Wednesday, 30 April 2014

A Stripling in a Loose Garment, Stripping in a Garden

Don't ask me how this comes up, conveniently next door to the (transferred) feast of St Mark. And I'm not sure I'd Google the expression above, if I were you.  The first half of it was tweeted into my timeline and the image stuck.

I'm thinking, of course, of Mark 14:

 "50  And they all forsook him, and fled.

 51  And there followed him a certain young man, having a linen cloth cast about his naked body; and the young men laid hold on him:

 52  And he left the linen cloth, and fled from them naked."

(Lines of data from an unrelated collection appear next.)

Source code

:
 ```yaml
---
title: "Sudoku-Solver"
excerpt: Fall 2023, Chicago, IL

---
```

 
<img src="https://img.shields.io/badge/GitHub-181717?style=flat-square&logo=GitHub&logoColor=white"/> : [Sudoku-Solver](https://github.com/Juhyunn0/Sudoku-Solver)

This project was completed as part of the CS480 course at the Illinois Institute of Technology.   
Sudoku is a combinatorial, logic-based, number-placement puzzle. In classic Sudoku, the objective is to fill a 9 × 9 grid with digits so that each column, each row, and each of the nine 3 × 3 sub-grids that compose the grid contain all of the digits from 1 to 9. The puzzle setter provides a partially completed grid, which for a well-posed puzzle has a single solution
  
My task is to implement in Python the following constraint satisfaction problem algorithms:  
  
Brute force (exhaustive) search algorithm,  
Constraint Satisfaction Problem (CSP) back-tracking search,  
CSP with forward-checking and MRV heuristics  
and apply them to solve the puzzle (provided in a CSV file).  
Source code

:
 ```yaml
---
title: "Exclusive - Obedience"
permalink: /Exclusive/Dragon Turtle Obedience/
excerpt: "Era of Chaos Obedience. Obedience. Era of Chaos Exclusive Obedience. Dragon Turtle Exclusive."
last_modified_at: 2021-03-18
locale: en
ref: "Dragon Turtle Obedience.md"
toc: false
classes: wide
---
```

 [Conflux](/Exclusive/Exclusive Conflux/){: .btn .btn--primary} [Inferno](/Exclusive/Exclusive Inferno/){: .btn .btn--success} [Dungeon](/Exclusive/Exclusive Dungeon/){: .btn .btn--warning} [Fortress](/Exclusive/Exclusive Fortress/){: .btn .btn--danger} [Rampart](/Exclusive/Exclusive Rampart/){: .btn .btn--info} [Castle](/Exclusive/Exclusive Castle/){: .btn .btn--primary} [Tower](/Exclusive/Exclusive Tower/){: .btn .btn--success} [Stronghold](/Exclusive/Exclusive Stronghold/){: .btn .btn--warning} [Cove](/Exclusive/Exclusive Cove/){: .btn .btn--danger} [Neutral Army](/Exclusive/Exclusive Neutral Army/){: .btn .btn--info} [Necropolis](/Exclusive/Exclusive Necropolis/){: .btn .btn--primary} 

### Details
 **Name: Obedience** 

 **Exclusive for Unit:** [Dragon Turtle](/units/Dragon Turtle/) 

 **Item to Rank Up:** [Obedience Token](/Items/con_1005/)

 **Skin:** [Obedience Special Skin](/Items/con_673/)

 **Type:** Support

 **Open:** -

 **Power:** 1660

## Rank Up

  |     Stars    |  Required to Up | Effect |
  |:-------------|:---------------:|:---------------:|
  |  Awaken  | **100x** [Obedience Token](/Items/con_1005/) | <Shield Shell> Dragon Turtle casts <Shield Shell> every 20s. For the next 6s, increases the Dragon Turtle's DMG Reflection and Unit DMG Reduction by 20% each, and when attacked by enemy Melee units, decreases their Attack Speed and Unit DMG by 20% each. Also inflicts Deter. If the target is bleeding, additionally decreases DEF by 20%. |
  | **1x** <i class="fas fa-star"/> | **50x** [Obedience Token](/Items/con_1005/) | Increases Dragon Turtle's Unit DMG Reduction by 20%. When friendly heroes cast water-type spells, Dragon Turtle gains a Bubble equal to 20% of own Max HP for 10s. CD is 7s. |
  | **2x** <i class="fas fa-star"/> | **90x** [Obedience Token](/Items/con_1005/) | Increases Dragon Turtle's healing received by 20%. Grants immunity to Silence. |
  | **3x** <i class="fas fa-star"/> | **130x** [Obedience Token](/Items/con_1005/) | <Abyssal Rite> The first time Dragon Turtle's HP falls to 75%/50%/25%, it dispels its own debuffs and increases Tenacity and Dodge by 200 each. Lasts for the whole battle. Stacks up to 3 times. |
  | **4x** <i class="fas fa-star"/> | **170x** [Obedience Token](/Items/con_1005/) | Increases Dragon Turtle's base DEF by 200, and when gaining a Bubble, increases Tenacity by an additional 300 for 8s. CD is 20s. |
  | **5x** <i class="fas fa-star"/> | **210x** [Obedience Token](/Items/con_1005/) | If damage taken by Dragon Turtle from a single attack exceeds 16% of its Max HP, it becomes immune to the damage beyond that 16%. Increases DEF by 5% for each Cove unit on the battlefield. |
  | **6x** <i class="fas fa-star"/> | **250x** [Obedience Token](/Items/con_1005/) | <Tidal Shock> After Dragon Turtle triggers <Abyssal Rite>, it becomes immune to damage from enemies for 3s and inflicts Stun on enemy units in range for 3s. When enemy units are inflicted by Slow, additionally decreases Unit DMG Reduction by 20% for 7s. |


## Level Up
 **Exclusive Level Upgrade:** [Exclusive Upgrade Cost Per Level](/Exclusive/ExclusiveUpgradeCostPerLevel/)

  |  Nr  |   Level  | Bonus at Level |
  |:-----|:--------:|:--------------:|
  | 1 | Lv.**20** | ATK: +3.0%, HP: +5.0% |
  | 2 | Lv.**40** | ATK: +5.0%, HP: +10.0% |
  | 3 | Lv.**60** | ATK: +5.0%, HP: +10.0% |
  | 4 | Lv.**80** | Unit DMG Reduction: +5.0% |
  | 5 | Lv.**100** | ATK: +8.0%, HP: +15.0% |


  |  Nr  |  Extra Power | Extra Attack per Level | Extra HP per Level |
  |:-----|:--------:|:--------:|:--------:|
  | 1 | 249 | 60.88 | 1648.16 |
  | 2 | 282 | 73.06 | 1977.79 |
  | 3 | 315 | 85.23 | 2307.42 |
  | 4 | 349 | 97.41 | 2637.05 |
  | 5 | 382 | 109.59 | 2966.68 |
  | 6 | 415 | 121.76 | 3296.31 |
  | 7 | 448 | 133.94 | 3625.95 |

The later Gospel writers remove this reference, possibly thinking that it detracts from the solemnity of the moment to have young nude men running around the Garden like some Monty Python sketch.

Apparently Jeremy Bentham thought the young man was a prostitute Jesus had taken into the garden with him. Which seems unlikely to me. Firstly because if the rozzers had caught Jesus in flagrante, the Sanhedrin wouldn't have wasted their time arguing over theological issues with Pilate. They'd have just picked up some handy-sized stones. And secondly because if the Gospel writer had gone to all the trouble of ignoring that entire event of passion, he'd have knocked out the young man altogether. From the passage, that is. Not literally.

The most likely explanation for the young nude chap is that he's someone who, knowing that Jesus the exciting young rabbi and his disciples have gone out into the garden, grabs the nearest linen cloth to hand - maybe his bed sheet? Did they have such? - runs out to follow them, hides to see what's going on and, when it all kicks off and the place is crawling with temple guards and legionaries, legs it. A copper grabs his shoulder, is left with a handful of cloth, and our man legs it, nude, into the Jerusalem night.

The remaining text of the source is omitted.